From Dave Brigham:
I made this photo in North Adams, Mass., along Eagle Street, the one time I visited the Berkshire County city. I had plans to explore more of this old mill town before going to a concert at MassMOCA, the amazing visual- and performing-arts space created out of the former Arnold Print Works and Sprague Electric Co. factory, but my plan was foiled. I was meeting a friend and his son in the late afternoon, and hoped to walk around and make photos before they arrived. But they showed up earlier than I'd expected, so we just did a quick walk before dinner and the concert.
That trip was in November 2017. Every once in a while I would search through my Dropbox looking for photos from that day, convinced I'd taken several. The only one I've stumbled across is this ghost sign, but until recently, I had forgotten about it. So that's why I'm writing this post all these years later.
"Enna Jettick," which is a brilliant name, was a line of women's shoes manufactured by Dunn & McCarthy, Inc., in Auburn, New York, beginning in the late 1920s or early 1930s. The shoes were designed to be comfortable and stylish, and seemed to have been marketed toward active women. Writing at her blog, The Vintage Traveler, Lizzie Bramlett indicates that on her vintage pair of Enna Jetticks, "The uppers are two colors of perforated leather, and the sole is an interesting rubber-like substance. They are quite snappy!"
That blog post also features photos and information about the Aerocars that Dunn & McCarthy used as traveling showrooms for the Enna Jettick line of shoes.
Dunn & McCarthy "filed for bankruptcy in 1989, closed in 1990, and the factory burned down in a spectacular fire in 1993," according to this post at the Vintage Fashion Guild web site.
As for the concert, it was a mind-blowing show by Godspeed You! Black Emperor, the Canadian instrumental post-rock band that has issued numerous albums in an on-and-off career that launched in the late 1990s. The band got its name from a 1976 Japanese documentary film about the local motorcycle culture.
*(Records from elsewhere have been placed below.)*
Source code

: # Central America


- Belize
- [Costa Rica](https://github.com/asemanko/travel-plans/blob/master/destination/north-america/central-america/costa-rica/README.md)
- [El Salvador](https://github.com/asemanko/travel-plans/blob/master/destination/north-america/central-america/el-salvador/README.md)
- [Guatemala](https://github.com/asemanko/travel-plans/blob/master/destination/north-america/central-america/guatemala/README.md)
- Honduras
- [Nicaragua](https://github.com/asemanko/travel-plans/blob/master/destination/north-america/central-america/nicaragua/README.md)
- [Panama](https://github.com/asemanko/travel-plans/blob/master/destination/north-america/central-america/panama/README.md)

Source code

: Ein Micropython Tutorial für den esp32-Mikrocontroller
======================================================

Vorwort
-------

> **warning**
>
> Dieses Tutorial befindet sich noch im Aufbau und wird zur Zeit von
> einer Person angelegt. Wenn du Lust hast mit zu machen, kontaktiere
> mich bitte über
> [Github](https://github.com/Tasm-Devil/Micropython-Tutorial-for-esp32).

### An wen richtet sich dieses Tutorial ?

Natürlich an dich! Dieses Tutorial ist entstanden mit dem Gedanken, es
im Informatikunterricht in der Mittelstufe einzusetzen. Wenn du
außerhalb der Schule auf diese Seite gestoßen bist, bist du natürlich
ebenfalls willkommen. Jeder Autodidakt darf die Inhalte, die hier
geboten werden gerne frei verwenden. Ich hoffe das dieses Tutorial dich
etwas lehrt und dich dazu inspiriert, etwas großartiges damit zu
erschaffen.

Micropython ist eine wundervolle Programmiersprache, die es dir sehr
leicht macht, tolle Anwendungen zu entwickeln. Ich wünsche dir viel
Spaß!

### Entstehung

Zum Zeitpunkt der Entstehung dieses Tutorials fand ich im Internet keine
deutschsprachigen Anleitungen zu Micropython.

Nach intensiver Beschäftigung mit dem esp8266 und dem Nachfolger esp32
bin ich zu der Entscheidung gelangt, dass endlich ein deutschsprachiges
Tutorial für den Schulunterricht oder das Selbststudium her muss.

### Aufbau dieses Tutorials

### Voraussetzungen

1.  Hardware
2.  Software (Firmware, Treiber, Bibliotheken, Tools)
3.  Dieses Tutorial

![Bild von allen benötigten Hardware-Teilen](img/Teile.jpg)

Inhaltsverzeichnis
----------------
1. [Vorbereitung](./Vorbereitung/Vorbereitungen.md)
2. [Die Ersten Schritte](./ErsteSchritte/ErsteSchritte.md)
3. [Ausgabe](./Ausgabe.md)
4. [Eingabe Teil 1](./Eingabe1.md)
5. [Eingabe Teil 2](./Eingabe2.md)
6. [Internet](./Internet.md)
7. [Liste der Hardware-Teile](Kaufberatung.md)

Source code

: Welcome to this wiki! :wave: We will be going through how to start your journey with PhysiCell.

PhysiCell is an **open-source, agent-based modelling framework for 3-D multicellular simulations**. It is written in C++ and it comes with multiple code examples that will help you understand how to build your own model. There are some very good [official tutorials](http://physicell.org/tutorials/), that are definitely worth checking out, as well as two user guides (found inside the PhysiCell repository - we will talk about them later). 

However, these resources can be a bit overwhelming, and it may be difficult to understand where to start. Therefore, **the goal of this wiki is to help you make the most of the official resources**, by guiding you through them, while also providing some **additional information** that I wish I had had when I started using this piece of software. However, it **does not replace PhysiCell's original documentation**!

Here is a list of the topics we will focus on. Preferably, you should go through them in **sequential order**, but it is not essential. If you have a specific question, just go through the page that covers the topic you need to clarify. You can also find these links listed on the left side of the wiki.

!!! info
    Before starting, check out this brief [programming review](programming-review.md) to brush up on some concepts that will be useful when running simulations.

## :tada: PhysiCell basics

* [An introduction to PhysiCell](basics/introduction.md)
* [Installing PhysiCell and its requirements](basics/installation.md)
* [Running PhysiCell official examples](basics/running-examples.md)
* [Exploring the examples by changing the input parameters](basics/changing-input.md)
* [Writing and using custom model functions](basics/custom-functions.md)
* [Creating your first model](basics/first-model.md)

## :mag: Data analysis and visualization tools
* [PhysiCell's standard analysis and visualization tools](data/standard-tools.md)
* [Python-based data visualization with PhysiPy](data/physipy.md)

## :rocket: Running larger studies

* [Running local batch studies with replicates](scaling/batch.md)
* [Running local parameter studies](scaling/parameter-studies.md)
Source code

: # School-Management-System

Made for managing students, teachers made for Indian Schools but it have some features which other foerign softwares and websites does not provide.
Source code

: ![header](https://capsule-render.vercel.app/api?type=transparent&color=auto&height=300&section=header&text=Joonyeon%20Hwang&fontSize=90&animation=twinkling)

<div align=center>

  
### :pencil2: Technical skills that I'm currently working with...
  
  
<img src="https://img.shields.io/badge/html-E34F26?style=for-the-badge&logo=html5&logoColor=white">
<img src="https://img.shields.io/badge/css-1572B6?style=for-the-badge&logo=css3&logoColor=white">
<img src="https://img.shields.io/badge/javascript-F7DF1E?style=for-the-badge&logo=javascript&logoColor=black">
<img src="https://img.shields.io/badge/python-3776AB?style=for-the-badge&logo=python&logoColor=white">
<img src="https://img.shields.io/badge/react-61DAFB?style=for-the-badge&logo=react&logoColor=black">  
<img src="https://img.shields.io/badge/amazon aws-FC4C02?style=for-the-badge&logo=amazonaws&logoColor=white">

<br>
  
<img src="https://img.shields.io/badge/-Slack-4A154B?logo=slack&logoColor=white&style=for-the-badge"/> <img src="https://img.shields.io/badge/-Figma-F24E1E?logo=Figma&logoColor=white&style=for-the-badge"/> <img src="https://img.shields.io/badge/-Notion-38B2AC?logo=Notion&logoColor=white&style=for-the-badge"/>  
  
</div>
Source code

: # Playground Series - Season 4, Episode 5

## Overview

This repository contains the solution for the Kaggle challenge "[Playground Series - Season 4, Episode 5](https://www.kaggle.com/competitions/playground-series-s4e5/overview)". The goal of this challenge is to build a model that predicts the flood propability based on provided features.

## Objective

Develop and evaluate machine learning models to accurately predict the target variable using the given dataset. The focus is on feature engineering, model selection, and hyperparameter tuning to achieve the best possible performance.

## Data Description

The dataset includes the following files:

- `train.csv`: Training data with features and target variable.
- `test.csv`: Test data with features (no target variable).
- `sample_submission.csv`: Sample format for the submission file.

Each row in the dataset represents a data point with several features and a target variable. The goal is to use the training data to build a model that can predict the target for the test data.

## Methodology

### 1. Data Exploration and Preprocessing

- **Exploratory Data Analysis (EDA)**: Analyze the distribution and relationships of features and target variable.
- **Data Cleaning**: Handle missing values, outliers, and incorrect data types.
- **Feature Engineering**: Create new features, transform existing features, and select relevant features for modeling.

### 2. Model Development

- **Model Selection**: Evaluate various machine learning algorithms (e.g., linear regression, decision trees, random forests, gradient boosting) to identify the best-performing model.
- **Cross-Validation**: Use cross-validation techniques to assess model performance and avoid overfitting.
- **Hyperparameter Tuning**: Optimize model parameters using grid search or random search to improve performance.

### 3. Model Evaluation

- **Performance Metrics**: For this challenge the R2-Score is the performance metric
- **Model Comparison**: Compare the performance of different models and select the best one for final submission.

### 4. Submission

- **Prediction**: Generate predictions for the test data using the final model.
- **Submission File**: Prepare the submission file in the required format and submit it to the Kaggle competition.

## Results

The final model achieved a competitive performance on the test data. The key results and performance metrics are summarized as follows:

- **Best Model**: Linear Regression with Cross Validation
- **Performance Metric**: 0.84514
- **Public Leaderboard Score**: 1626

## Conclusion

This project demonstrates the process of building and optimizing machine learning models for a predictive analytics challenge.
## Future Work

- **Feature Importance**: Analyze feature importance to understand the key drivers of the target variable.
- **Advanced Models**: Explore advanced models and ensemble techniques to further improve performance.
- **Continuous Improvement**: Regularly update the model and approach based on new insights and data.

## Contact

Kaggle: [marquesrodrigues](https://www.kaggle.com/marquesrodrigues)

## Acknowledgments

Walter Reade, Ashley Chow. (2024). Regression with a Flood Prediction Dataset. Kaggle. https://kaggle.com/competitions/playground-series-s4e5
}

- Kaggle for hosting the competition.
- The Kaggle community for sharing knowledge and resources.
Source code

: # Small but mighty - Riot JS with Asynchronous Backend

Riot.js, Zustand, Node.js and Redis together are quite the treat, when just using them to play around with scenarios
Below is a live clip of my favorite song of theirs, "Blaise Bailey Finnegan III." I learned while writing this that Blaze Bayley is the name of the dude who sang for Iron Maiden from 1994-1999 when original vocalist Bruce Dickinson left to pursue a solo career.
The poem that is read as part of this song is evidently nearly identical to the lyrics of Iron Maiden's "Virus."